The third season of the incredibly popular Netflix show Sex Education was released on Friday, September 17. The show sees main characters such as Otis (Asa Butterfield) and Maeve (Emma Mackay) return for their final year at Moordale Secondary under the new leadership of Hope Haddon (Jemima Kirke). Hope aims to transform the school after it was shamed by the local press, granting it the nickname ‘Sex School’ after rumours surfaced in Season 2 that Moordale was subject to an outbreak of chlamydia.

Sex Education is renowned for tackling many topical sexual health issues through many of the characters storylines, and the third season seems to continue this trend. Several of these issues include myths surrounding sex, sexual orientation and sexual identities.

Season 3 includes a storyline between Adam (Connor Swindells) and Eric (Ncuti Gatwa) which deals with people feeling shame around their sexual orientation. In several of the Season 3 scenes, Adam is embarrassed about his relationship with Eric when fellow classmates laugh at him when he walks into the changing room holding Eric’s hand. Throughout the season, Adam is reluctant to tell his mother that Eric is not only his friend but that they are dating, but he realises towards the end of the season that he can no longer keep it from her and he is no longer ashamed of who he is. This issue of shame is also shown through Lily (Tanya Reynolds) and Ola’s (Patricia Allison) storyline, as Lily becomes ashamed of her sexual fantasies involving aliens and wants to change who she is.

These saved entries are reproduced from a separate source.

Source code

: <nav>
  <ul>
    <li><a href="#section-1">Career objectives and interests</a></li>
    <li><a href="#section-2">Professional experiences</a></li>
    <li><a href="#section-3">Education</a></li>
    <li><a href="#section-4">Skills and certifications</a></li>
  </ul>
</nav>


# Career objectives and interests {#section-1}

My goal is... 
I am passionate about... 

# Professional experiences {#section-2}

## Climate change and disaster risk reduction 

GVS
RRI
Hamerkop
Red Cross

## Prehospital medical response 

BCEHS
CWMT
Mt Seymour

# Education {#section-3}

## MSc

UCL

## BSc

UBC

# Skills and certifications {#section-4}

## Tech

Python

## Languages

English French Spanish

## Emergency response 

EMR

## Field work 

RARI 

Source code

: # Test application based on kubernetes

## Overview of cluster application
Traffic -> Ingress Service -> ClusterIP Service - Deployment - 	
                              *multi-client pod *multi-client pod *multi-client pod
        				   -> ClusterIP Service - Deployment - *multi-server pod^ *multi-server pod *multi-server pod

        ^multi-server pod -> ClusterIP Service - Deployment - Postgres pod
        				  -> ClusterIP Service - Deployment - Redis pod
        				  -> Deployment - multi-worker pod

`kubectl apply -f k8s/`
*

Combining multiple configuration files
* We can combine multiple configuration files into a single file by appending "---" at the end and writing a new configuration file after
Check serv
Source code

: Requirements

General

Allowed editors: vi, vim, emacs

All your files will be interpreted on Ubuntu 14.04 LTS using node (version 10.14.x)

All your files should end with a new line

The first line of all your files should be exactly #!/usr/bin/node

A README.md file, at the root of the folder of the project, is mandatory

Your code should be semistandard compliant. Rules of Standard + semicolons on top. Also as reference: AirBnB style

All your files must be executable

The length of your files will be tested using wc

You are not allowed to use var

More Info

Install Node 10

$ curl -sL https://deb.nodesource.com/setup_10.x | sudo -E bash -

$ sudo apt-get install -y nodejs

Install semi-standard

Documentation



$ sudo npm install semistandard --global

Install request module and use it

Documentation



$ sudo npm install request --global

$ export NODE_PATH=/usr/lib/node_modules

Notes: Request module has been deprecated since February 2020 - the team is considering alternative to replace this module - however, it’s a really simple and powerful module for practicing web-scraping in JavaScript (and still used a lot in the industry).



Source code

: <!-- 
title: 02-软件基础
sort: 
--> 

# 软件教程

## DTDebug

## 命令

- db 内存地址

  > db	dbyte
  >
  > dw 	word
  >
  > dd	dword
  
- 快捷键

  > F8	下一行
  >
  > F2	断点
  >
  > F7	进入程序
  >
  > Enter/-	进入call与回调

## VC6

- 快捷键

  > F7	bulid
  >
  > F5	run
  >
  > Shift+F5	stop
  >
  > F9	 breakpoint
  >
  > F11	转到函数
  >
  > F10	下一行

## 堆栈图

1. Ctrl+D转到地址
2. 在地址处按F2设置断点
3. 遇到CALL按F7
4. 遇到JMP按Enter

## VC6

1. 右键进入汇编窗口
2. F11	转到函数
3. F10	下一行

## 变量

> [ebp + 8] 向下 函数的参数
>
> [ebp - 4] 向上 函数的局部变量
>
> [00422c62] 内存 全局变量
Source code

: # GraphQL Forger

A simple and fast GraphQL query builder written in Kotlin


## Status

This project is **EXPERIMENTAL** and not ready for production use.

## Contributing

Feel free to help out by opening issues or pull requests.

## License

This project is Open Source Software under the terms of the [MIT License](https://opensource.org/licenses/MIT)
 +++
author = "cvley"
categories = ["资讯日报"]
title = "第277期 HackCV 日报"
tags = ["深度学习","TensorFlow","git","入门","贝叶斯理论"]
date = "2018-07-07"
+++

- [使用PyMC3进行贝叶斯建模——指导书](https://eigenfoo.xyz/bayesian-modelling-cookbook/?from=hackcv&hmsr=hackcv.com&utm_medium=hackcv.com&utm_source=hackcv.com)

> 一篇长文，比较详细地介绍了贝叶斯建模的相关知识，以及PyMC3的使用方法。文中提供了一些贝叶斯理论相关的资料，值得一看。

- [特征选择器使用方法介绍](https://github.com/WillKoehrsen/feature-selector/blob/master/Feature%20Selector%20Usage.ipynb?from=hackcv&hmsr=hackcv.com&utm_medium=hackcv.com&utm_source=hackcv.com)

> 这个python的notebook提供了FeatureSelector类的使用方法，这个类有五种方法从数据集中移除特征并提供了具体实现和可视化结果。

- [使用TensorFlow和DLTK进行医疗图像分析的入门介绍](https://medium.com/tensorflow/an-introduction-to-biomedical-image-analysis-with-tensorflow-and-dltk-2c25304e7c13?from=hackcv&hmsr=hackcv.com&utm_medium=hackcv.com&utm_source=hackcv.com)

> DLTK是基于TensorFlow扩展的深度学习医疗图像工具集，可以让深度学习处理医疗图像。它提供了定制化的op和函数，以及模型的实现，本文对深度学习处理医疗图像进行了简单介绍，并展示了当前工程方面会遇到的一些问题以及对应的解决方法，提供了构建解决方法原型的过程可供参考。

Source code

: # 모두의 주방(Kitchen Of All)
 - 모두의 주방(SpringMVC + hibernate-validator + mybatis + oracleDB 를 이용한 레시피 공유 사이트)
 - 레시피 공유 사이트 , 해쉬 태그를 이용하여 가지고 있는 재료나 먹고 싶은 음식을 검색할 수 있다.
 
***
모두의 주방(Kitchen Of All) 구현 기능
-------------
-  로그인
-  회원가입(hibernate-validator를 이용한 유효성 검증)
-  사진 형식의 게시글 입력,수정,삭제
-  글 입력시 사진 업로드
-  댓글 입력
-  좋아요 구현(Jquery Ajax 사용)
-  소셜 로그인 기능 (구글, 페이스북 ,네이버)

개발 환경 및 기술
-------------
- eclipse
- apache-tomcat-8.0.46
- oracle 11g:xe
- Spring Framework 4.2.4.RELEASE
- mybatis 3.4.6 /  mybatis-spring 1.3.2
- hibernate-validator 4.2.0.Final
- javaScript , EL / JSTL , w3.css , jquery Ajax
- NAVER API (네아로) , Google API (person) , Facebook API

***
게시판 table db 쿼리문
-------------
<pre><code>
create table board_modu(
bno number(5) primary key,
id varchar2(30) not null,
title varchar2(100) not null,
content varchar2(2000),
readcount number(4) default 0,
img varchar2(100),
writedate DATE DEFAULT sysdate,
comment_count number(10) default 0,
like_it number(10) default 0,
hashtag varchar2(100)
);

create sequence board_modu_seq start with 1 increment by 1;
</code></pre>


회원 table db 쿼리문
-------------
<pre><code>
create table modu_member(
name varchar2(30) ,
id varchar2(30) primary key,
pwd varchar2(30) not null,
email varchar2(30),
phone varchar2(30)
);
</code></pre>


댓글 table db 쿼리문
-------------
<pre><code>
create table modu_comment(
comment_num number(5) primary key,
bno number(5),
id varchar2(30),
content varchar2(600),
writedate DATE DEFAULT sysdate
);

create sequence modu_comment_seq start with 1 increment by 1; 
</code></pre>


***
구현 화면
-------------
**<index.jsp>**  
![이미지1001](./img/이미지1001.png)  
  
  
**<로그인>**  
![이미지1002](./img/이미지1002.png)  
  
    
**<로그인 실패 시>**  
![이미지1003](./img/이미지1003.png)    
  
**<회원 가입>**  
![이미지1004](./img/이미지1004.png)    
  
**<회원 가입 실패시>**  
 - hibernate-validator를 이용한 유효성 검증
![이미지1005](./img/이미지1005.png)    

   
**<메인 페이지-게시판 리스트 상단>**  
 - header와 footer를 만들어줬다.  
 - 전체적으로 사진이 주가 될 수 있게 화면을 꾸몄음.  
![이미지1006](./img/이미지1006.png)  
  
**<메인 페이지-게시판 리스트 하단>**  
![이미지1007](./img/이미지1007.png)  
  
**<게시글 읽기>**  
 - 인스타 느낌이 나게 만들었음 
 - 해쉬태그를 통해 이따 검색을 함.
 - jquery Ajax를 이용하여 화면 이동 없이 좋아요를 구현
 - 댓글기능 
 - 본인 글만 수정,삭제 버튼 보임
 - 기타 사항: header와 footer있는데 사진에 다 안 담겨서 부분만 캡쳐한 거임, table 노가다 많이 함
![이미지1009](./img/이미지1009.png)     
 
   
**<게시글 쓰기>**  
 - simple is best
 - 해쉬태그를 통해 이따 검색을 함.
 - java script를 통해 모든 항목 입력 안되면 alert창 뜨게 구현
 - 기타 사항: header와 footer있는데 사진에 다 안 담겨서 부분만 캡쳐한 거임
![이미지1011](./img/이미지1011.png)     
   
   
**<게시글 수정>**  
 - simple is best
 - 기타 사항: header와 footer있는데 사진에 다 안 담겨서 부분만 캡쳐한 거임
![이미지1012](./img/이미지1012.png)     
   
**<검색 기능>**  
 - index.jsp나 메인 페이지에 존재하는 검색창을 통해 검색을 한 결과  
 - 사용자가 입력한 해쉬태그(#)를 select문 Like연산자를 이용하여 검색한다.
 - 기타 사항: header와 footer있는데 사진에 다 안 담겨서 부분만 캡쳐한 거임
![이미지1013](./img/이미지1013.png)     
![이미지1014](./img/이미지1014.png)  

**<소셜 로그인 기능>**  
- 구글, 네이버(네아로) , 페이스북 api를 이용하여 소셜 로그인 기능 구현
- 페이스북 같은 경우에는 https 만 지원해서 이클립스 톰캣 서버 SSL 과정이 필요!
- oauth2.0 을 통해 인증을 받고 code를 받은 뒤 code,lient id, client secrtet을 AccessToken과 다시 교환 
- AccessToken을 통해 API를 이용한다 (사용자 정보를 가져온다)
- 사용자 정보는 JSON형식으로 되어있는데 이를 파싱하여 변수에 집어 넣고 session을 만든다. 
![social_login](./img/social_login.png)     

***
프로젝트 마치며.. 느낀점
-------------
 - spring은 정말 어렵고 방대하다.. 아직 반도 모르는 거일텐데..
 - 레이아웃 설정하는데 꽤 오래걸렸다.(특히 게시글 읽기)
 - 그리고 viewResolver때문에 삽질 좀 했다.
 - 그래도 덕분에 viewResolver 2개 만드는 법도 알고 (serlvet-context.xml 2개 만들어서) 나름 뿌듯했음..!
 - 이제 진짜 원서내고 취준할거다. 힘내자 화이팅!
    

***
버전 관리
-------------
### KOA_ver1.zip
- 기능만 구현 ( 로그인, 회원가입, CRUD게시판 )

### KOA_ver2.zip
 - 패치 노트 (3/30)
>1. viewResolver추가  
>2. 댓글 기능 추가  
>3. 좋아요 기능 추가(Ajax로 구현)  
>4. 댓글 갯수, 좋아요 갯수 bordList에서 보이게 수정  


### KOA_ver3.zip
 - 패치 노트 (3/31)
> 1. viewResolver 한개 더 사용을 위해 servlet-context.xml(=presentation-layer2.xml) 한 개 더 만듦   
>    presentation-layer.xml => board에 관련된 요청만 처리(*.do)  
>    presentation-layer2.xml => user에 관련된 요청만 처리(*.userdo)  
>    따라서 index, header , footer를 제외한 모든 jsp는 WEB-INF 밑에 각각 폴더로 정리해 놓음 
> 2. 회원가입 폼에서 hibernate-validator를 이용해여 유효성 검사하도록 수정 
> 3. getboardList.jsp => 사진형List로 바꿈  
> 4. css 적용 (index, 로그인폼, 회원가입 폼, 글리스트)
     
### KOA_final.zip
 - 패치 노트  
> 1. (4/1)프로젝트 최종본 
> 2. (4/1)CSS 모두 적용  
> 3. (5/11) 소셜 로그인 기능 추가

This is an important issue within not only the LGBTQ+ community but also for the wider society. Sex Education tackles this issue well within Adam and Eric’s storyline, as Adam comes to terms with his emotions and sexual preferences. It is great to see modern television shows tackle issues such as these since shows in the previous decades did not dare to tread into this territory.

This season also continues Aimee (Aimee Lou Wood)’s incredibly important storyline surrounding her sexual assault in the second season. In this season, Aimee is trying to cope with the post-trauma of the events of the last term, as she admits that she has a fear of intimacy with her boyfriend Steve (Chris Jenks) and no longer loves her body. Sex Education aims to show that victims of sexual assault are not alone and that professional help is always available. Aimee seeks the help of Otis’ mum Dr Jean Milburn (Gillian Anderson). Jean helps Aimee comes to terms with the traumatic event she experienced and what she can do to finally heal herself and move on with her life.

The new season also continues Maeve’s storyline involving her rocky relationship with her Mum (Anne-Marie Duff) after her sister Elsie was placed into foster care. In the second season, Maeve called the police on her Mum after she suspected she was consuming drugs around Elsie, in which social services took Elsie into care.

All questions are also answered regarding Isaac deleting Otis’ voicemail to Maeve, confessing his feelings to her.

The third season of Sex Education is certainly on par with the first two seasons, as teenagers deal with complicated issues such as sex, relationships and trauma. All three seasons of Sex Education are available to stream exclusively on Netflix.